> _BRIEF_:
If a line in the material below has the word "with", copy it.

=====

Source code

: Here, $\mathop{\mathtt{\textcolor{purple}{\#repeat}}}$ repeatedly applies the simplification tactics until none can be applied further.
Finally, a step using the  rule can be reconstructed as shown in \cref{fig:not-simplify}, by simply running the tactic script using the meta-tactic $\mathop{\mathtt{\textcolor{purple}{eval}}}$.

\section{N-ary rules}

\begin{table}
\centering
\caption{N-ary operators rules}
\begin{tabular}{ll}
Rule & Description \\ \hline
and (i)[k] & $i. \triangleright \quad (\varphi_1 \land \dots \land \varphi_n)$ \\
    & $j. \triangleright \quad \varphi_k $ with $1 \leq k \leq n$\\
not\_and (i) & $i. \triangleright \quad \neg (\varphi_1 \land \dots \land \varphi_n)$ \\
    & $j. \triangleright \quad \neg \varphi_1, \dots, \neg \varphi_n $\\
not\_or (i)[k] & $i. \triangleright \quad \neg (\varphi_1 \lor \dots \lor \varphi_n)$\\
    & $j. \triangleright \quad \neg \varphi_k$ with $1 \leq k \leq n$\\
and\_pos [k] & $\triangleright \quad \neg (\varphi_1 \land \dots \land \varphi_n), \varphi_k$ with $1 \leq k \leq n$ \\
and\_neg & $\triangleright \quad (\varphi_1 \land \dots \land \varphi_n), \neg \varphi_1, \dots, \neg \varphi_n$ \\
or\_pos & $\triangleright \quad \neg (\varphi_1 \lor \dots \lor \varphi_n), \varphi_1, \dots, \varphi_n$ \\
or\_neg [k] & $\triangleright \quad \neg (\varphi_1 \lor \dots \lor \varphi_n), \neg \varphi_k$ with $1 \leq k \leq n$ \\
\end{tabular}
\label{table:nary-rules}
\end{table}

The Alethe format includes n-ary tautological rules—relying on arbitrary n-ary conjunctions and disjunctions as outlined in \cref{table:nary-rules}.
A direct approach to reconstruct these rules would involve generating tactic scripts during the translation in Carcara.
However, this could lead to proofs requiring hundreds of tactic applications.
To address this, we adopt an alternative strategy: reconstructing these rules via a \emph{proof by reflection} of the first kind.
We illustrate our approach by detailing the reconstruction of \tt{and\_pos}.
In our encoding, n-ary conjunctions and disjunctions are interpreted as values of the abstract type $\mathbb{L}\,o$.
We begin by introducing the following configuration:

=====

> _PROBLEM SOLUTION_:
    & $j. \triangleright \quad \varphi_k $ with $1 \leq k \leq n$\\
    & $j. \triangleright \quad \neg \varphi_k$ with $1 \leq k \leq n$\\
and\_pos [k] & $\triangleright \quad \neg (\varphi_1 \land \dots \land \varphi_n), \varphi_k$ with $1 \leq k \leq n$ \\
or\_neg [k] & $\triangleright \quad \neg (\varphi_1 \lor \dots \lor \varphi_n), \neg \varphi_k$ with $1 \leq k \leq n$ \\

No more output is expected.